After years on a low-carb, zero-sugar diet, I learned about the Superman grains: the quinoa, wild rice, and buckwheat. I always avoided anything that is high in carbs and sugars as I always had more energy and clarity without them.

Until I learned about the difference between simple and complex carbs.

Simple Vs. Complex Carbs

You see, fruits, honey, agave, and other sugars (basically anything with glucose, fructose, or sucrose) are simple sugars. They spike the blood sugar quickly and then leave you with a crash. Worse of all, they feed candida, parasites, and most other opportunistic organisms, which results in lowering your energy and making you feel like garbage.

In this day and age, where everybody is toxic and has a high load of heavy metals, parasites, candida, and viruses, all of which feed on sugar, I have found that it is best to stay off sugars and simple carbs if one wants to really experience an extraordinary level of health.

Complex carbs, on the other hand, are different. If treated with respect and eaten in the right amounts, they will give you steady energy throughout the day without spiking and crashing your blood sugar.

An amazing source of complex carbs are the gluten-free grains, or what I call the Superman grains. They are sources of serious nutrition, and are nutritionally far superior to many other conventional foods, such as vegetables and beans.

  • They are very high in magnesium and B vitamins, nutrients that are not very easy to find in food in significant amounts.
  • They are wonderful sources of fiber. I have seen the Superman grains do wonders to people with chronic constipation and digestive problems. They will help you “go” more often.
  • They are extraordinary sources of protein, probably the best in my opinion. Unlike nuts and seeds, they are very high in the amino acid lysine, which is an essential amino acid that is also not very easy to come by. The combination of complex carbs and protein makes them great foods for sustaining energy throughout the day.
  • They are great for curbing hunger and stabilising blood sugar. In fact, they are ideal for people who find themselves often getting hungry to the point of going insane, or have blood sugar problems and feel like they need to have sugar to keep their blood sugar balanced. You can instead have small servings of the Superman grains instead of having to resort to eating sugar and junk.
  • They are delicious and can be a lot of fun to eat if mixed with the right things, regardless of their nutritional value.

The Superman grains are quinoa, wild rice, and buckwheat. They are all wonderful, and it would be very hard to pick one. I usually eat them all together, but if I had to pick a favorite, I would go with the wild rice, both in taste and nutrition. Buckwheat stands out however and is unique in that it can be eaten raw, without cooking, which makes it one of the best choices if you’re travelling, on the go, or want something quick that will keep you full for a while.

Amaranth and millet are the two other gluten-free grains, but I found them to be inferior to the Superman Grains.


1. Quinoa

This is the most well-known of all the gluten-free grains and does live up to its reputation as a great health food. However, I personally don’t like the white quinoa that is more commonly available. Instead, I recommend trying the wild, black variety of quinoa instead. Wild foods tend to be far more nutritious than cultivated foods, and I found that to be be true with quinoa. Black quinoa also tastes better. Red quinoa comes in second, and I also prefer it to white quinoa.

2. Buckwheat

Buckwheat is a fun food. You can soak buckwheat for a few hours, dry it in the sun, and then have it as a snack or a popcorn replacement, or something to add to your trail mix while you’re traveling or on the go.

What I like about buckwheat is that it doesn’t need to be cooked, you can simply soak it for 8 hours or overnight, rinse, and eat it afterward. You can cook it as well, but I found that it preserves more if its nutritional value if eaten raw and doesn’t raise the blood sugar or feed candida and parasites. Cooking makes buckwheat more starchy, so if you cook it and eat a larger amount than you should, it can raise your blood sugar more than you would like. That is less likely to happen if it’s eaten raw.

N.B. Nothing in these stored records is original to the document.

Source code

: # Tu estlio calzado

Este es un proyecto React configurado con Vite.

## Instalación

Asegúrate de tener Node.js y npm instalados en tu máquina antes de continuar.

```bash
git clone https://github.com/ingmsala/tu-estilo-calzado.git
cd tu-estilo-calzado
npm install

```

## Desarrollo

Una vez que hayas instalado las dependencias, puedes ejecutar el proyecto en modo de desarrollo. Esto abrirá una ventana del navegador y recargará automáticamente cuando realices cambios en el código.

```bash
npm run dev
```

You can add buckwheat to liquid-based and oil-based elixirs, or eat it by itself. I usually like to add a little bit of buckwheat to my oil-based elixirs as I found that it helps with digesting the fat. You can do the same with cooked quinoa or wild rice.

You can also have it as a dessert and sweeten it with stevia and cinnamon, or with a “salty” meal and dress it up with different oils and spices.

3. Wild Rice

King of the grains. A real wild food. My personal favorite and probably the most nutritious. It is also the one that needs to be treated with respect the most, from my experience. But in the right amount, this food can be a truly nourishing food that feeds your core. A dish made of wild rice, ghee, curry seasoning and maitake mushrooms can be the most orgasmically delicious thing ever.

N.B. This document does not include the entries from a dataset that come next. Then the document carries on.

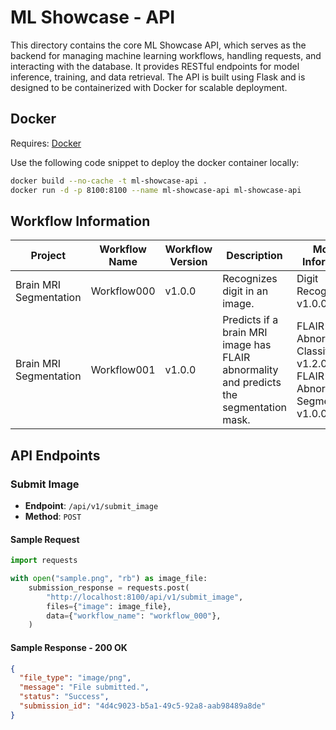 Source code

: # ML Showcase - API

This directory contains the core ML Showcase API, which serves as the backend for managing machine learning workflows, handling requests, and interacting with the database. It provides RESTful endpoints for model inference, training, and data retrieval. The API is built using Flask and is designed to be containerized with Docker for scalable deployment.

## Docker

Requires: [Docker](https://www.docker.com)

Use the following code snippet to deploy the docker container locally:

```bash
docker build --no-cache -t ml-showcase-api .
docker run -d -p 8100:8100 --name ml-showcase-api ml-showcase-api
```

## Workflow Information

| Project                | Workflow Name | Workflow Version | Description                                                                             | Models Information                                                                    |
| ---------------------- | ------------- | ---------------- | --------------------------------------------------------------------------------------- | ------------------------------------------------------------------------------------- |
| Brain MRI Segmentation | Workflow000   | v1.0.0           | Recognizes digit in an image.                                                           | Digit Recognizer: v1.0.0                                                              |
| Brain MRI Segmentation | Workflow001   | v1.0.0           | Predicts if a brain MRI image has FLAIR abnormality and predicts the segmentation mask. | FLAIR Abnormality Classification: v1.2.0 <br/> FLAIR Abnormality Segmentation: v1.0.0 |

## API Endpoints

### Submit Image

- **Endpoint**: `/api/v1/submit_image`
- **Method**: `POST`

#### Sample Request

```python
import requests

with open("sample.png", "rb") as image_file:
    submission_response = requests.post(
        "http://localhost:8100/api/v1/submit_image",
        files={"image": image_file},
        data={"workflow_name": "workflow_000"},
    )
```

#### Sample Response - 200 OK

```json
{
  "file_type": "image/png",
  "message": "File submitted.",
  "status": "Success",
  "submission_id": "4d4c9023-b5a1-49c5-92a8-aab98489a8de"
}
```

Make sure the wild rice you get is wild-harvested, and hand parched. There are now many varieties of cultivated or hybrid wild rice. These are not the real deal, and do not compare to the real wild rice. Wild rice grows wildly in the clear lakes of northern Minnesota and in Canada. It is not genetically modified and has not been altered and tampered with unlike other rice varieties and conventional foods.